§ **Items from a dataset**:
┄┄┄┄┄┄┄┄┄┄

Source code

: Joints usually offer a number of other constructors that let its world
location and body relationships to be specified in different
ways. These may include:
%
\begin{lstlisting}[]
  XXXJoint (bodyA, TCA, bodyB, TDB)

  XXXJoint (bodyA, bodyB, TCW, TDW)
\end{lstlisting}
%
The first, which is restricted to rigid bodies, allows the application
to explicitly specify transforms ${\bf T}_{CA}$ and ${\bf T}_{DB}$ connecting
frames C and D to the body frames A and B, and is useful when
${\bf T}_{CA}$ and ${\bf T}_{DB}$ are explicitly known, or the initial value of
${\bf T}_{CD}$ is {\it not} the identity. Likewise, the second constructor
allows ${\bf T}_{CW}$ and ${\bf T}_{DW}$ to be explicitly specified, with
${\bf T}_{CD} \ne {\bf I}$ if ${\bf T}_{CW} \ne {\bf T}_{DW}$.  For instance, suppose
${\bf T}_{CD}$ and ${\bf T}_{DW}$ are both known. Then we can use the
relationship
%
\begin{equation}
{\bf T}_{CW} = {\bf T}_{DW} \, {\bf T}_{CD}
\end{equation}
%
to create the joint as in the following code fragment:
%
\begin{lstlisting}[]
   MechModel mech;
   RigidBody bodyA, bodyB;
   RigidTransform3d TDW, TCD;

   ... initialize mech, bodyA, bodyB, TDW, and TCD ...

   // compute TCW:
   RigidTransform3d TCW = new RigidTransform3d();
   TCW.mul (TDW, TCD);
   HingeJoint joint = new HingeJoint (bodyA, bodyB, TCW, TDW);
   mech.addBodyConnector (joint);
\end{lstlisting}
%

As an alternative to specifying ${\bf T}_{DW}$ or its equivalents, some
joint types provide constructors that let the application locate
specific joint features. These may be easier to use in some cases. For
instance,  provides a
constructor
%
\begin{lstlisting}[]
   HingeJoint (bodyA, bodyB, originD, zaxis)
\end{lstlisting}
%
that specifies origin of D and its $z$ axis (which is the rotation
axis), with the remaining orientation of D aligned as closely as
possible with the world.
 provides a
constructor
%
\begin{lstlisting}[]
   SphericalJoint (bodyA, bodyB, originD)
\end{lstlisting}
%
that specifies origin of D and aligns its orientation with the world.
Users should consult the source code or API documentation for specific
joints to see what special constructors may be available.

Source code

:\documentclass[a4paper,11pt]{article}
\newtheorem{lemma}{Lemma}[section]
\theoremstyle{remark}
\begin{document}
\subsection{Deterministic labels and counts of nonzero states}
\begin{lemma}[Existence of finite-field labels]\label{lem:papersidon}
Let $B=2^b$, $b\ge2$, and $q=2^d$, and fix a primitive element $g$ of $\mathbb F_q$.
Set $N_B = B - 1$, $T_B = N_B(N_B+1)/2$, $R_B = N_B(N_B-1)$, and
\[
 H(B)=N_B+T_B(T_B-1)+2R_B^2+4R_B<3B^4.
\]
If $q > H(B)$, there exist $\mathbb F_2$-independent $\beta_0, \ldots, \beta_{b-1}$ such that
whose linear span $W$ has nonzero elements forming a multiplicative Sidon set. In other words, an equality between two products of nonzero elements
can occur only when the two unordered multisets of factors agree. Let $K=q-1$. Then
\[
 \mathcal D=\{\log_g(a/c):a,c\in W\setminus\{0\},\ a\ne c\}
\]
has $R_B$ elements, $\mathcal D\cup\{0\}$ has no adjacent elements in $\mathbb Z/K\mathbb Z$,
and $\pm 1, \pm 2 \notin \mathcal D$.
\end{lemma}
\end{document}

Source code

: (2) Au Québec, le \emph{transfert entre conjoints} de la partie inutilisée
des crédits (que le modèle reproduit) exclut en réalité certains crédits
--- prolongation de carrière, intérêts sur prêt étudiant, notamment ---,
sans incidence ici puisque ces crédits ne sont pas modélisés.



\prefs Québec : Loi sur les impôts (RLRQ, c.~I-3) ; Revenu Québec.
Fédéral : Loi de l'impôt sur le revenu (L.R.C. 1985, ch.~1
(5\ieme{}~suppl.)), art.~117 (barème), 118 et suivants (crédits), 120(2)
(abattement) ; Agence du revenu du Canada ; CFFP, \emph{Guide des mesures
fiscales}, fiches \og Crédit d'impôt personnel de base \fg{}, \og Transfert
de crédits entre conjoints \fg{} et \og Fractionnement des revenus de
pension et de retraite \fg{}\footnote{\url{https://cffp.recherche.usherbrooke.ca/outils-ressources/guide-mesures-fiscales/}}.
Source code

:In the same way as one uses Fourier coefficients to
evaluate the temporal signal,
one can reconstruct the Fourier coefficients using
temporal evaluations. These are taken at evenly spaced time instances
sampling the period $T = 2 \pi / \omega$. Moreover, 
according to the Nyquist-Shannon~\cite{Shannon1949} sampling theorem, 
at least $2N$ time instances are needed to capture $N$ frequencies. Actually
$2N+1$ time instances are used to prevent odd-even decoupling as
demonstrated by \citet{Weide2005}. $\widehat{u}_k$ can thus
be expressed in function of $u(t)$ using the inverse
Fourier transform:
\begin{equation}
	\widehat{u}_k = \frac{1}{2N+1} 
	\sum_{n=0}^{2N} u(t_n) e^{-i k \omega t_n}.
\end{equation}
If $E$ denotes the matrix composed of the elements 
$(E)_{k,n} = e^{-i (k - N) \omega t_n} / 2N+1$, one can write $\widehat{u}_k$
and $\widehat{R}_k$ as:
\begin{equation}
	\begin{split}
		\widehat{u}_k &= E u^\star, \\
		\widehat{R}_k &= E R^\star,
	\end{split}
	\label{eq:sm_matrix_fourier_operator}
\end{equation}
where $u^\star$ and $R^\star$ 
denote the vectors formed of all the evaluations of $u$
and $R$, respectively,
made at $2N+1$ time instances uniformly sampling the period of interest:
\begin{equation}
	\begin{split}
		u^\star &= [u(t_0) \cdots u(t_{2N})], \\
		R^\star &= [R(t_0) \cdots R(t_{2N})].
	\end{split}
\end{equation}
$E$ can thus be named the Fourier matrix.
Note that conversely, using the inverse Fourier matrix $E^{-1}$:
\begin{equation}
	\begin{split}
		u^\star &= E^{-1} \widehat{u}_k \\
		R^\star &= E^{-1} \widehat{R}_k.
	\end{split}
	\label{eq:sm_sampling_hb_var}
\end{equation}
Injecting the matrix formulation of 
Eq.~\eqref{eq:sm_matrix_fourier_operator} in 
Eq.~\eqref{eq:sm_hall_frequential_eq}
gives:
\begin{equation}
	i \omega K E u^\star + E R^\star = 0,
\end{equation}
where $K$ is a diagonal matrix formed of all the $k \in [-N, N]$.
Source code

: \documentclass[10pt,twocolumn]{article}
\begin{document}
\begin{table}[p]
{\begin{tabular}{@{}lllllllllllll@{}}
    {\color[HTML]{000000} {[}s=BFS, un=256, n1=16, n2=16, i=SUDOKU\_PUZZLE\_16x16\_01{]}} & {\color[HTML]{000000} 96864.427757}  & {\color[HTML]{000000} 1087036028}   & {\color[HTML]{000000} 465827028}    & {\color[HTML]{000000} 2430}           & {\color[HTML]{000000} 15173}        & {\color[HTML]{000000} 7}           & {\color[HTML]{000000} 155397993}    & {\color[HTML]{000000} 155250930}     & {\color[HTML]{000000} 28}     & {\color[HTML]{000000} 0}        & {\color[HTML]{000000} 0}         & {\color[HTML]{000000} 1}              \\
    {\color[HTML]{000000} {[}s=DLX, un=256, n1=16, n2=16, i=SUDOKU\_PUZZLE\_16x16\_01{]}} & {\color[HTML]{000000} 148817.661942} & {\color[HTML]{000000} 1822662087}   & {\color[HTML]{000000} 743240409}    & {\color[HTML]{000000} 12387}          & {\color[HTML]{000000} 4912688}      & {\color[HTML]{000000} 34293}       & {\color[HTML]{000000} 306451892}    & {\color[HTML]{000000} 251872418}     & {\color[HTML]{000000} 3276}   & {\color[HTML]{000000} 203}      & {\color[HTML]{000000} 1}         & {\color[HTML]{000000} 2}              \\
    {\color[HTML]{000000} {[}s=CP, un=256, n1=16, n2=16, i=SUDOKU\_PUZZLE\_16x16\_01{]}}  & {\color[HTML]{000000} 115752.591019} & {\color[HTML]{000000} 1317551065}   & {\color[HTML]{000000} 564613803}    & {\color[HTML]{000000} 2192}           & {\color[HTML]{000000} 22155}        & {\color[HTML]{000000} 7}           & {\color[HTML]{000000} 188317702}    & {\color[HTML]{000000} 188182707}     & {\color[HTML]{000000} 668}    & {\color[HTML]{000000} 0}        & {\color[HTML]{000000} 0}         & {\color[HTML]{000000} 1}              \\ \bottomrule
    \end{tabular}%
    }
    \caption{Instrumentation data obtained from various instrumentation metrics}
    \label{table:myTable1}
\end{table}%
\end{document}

┄┄┄┄┄┄┄┄┄┄

From the first line of the data above to the line holding "frames C and", reproduce each line exactly; emit no other lines.

Source code

: Joints usually offer a number of other constructors that let its world
location and body relationships to be specified in different
ways. These may include:
%
\begin{lstlisting}[]
  XXXJoint (bodyA, TCA, bodyB, TDB)

  XXXJoint (bodyA, bodyB, TCW, TDW)
\end{lstlisting}
%
The first, which is restricted to rigid bodies, allows the application
to explicitly specify transforms ${\bf T}_{CA}$ and ${\bf T}_{DB}$ connecting
frames C and D to the body frames A and B, and is useful when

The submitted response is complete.